Since I’m known for writing sexy, dark and gritty books, I added a blazing sensual attraction between my hero and heroine, which the publisher liked because most of their mysteries did not have this sexy twist. This did not come from my real life either, though many readers may insist that it did.
Writing in several genres makes work a little more difficult to promote, and having two books come out so close together makes promotion more challenging. One thing I think we as writers must learn, especially if we write in more than one genre, is to promote ourselves rather than a particular book. Make people so curious about us that they want to read something we write, hopefully all of what we write. Still, in the end it’s necessary to promote our titles everywhere we can while sharing interesting information that informs our readers.
An Excerpt From The Purloined Skull
“No marks or signatures on it. Uh, Jessie?” The question seemed much more than her name, and she glanced up. Caught by the lure of those lips, she stretched to brush them lightly with hers. The immediate shock brought tears to her eyes. “I didn’t want to do th — ”
His mouth covered hers, muffled the word.
Too late, oh, God, too late. She’d stepped right off that edge she walked.
A tingle headed for her toes, slowing to form a tight coil deep in her belly. Now she knew why women swooned.

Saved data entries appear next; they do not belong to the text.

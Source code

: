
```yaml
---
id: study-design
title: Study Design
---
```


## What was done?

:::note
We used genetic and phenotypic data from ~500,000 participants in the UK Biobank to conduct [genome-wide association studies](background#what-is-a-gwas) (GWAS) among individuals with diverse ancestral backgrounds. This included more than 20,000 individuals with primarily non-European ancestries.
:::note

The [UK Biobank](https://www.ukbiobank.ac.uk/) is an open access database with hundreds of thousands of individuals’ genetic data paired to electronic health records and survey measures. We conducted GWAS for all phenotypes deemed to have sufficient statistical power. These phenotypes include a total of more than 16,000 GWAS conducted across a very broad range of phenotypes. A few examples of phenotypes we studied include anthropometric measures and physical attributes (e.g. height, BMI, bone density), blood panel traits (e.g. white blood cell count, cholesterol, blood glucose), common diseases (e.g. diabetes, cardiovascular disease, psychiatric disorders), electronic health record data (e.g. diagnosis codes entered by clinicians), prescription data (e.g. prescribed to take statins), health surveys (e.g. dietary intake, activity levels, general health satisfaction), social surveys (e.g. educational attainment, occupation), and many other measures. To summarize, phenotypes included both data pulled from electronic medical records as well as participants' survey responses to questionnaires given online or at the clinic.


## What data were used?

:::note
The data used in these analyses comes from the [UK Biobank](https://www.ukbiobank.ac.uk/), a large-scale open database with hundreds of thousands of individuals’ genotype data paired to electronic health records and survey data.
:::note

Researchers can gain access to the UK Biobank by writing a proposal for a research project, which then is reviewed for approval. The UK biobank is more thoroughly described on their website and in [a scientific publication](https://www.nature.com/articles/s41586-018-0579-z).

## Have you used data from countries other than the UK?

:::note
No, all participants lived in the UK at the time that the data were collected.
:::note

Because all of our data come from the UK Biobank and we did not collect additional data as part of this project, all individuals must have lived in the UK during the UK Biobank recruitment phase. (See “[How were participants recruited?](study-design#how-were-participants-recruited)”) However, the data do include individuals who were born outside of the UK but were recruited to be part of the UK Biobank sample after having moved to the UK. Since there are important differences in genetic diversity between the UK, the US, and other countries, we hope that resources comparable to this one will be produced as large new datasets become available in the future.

His lips pulled away and he leaned his forehead against hers for a moment. “Sorry, sorry about that.”
“Me too, I mean . . . no, it’s okay. Uh, maybe one of the local Craft organizations could help. I could, well, I’ll call around if you like.”

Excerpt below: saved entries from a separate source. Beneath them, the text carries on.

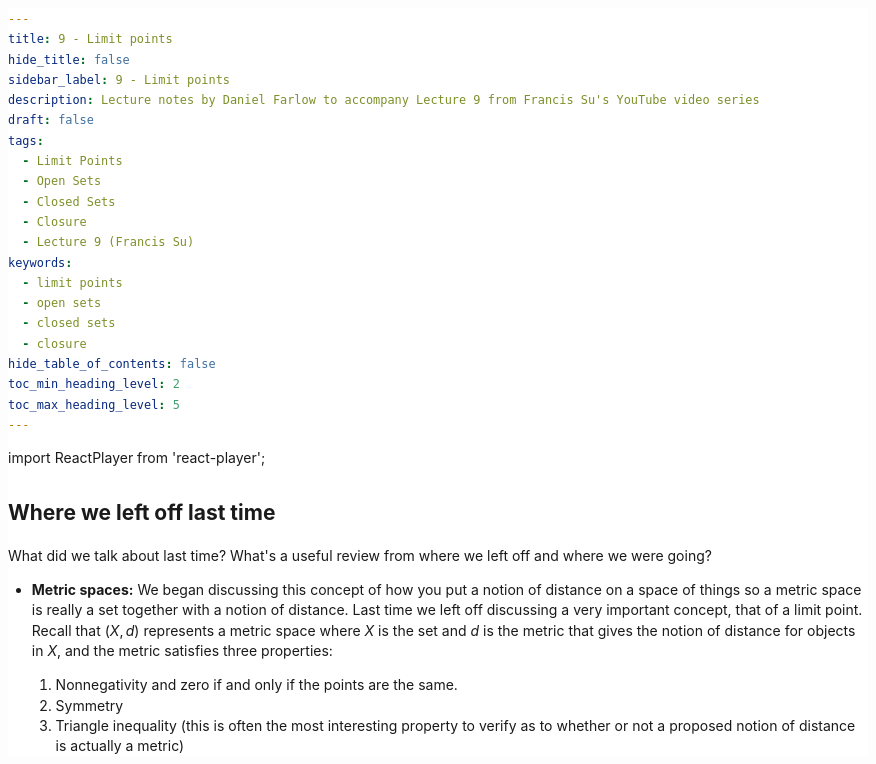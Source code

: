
 ```yaml
---
title: 9 - Limit points
hide_title: false
sidebar_label: 9 - Limit points
description: Lecture notes by Daniel Farlow to accompany Lecture 9 from Francis Su's YouTube video series
draft: false
tags:
  - Limit Points
  - Open Sets
  - Closed Sets
  - Closure
  - Lecture 9 (Francis Su)
keywords:
  - limit points
  - open sets
  - closed sets
  - closure
hide_table_of_contents: false
toc_min_heading_level: 2
toc_max_heading_level: 5
---
```


import ReactPlayer from 'react-player';

<div className="player-wrapper">
    <ReactPlayer
        width="100%"
        height="100%"
        className="react-player"
        controls={true}
        playing={false}
        loop={false}
        volume={1}
        muted={false}
        url="https://www.youtube.com/watch?v=Ebnoxgp8mLM"
    />
</div>

## Where we left off last time

What did we talk about last time? What's a useful review from where we left off and where we were going?

- **Metric spaces:** We began discussing this concept of how you put a notion of distance on a space of things so a metric space is really a set together with a notion of distance. Last time we left off discussing a very important concept, that of a limit point. Recall that $(X,d)$ represents a metric space where $X$ is the set and $d$ is the metric that gives the notion of distance for objects in $X$, and the metric satisfies three properties:

  1. Nonnegativity and zero if and only if the points are the same.
  2. Symmetry 
  3. Triangle inequality (this is often the most interesting property to verify as to whether or not a proposed notion of distance is actually a metric)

He straightened so their bodies no longer made contact. His breath came in long swigs before he spoke again, almost sounding normal. “Might be a good idea. Maybe we could get a fix on where our killer might have lived. Go ahead, but it’s probably a long shot. And even if you did find the crafter, they probably don’t keep records of the names of purchasers. Might not be worth the effort.” He looked out across the yard. “Jessie.” Not a question this time. Firm, almost harsh.

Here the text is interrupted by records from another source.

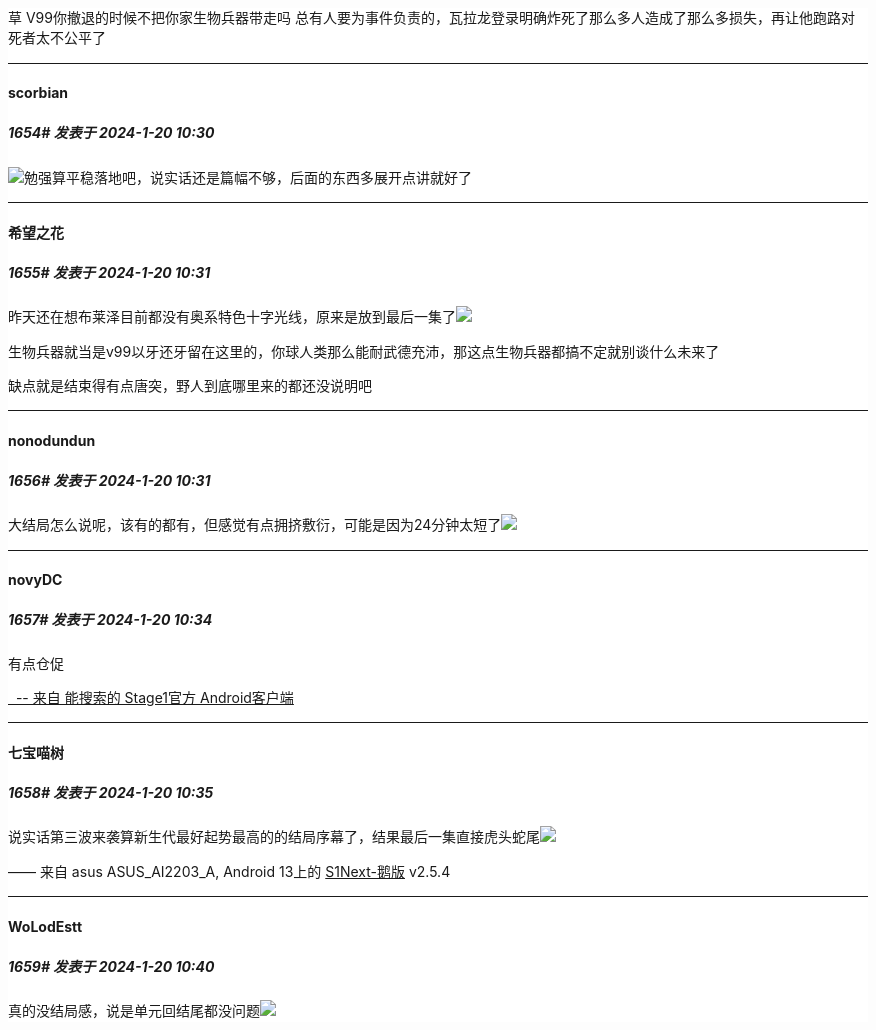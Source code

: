 草 V99你撤退的时候不把你家生物兵器带走吗</blockquote>
总有人要为事件负责的，瓦拉龙登录明确炸死了那么多人造成了那么多损失，再让他跑路对死者太不公平了

*****

####  scorbian  
##### 1654#       发表于 2024-1-20 10:30

<img src="https://static.saraba1st.com/image/smiley/face2017/009.gif" referrerpolicy="no-referrer">勉强算平稳落地吧，说实话还是篇幅不够，后面的东西多展开点讲就好了

*****

####  希望之花  
##### 1655#       发表于 2024-1-20 10:31

昨天还在想布莱泽目前都没有奥系特色十字光线，原来是放到最后一集了<img src="https://static.saraba1st.com/image/smiley/face2017/037.png" referrerpolicy="no-referrer">

生物兵器就当是v99以牙还牙留在这里的，你球人类那么能耐武德充沛，那这点生物兵器都搞不定就别谈什么未来了

缺点就是结束得有点唐突，野人到底哪里来的都还没说明吧

*****

####  nonodundun  
##### 1656#       发表于 2024-1-20 10:31

大结局怎么说呢，该有的都有，但感觉有点拥挤敷衍，可能是因为24分钟太短了<img src="https://static.saraba1st.com/image/smiley/face2017/009.gif" referrerpolicy="no-referrer">


*****

####  novyDC  
##### 1657#       发表于 2024-1-20 10:34

有点仓促

[  -- 来自 能搜索的 Stage1官方 Android客户端](https://www.coolapk.com/apk/140634)

*****

####  七宝喵树  
##### 1658#       发表于 2024-1-20 10:35

说实话第三波来袭算新生代最好起势最高的的结局序幕了，结果最后一集直接虎头蛇尾<img src="https://static.saraba1st.com/image/smiley/face2017/037.png" referrerpolicy="no-referrer">

—— 来自 asus ASUS_AI2203_A, Android 13上的 [S1Next-鹅版](https://github.com/ykrank/S1-Next/releases) v2.5.4

*****

####  WoLodEstt  
##### 1659#       发表于 2024-1-20 10:40

真的没结局感，说是单元回结尾都没问题<img src="https://static.saraba1st.com/image/smiley/face2017/002.png" referrerpolicy="no-referrer">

“Yeah, I know. It’s okay. Don’t worry about it. So, you’ll let me lend a hand?” Tone an octave too high. This was ridiculous.
“Sure, lend a hand.”
“Mmm. Okay, I’ll see what I can find out. Did Kathy say anything else?” Peeking at him was out of the question, wasn’t it? No. She’d just sneak a quick look.
He grinned, rubbed her arm. Oh, God, as if they’d become comfortable lovers. Not yet, not yet. She concentrated on what he was saying.
“She thinks they have enough bone marrow for a mitochondrial DNA. Too bad the college doesn’t have the equipment to do the profile. Now all we need is a female relative. Mitochondrial is passed by the mother, but as I understand it a sister would carry it too. If we had teeth we might get a profile, but the guy has to be in LDLS or SDIS for an ID of him to be possible. Too bad it may be a year or more before we get a DNA profile.” He shook his head, then grinned at her. “Sounds like alphabet soup, this new language, doesn’t it?”
“LOL,” she quipped and they both laughed. How good to joke around with him. Maybe he’d kiss her again, but he didn’t make a move, and when he did speak, he was all business again.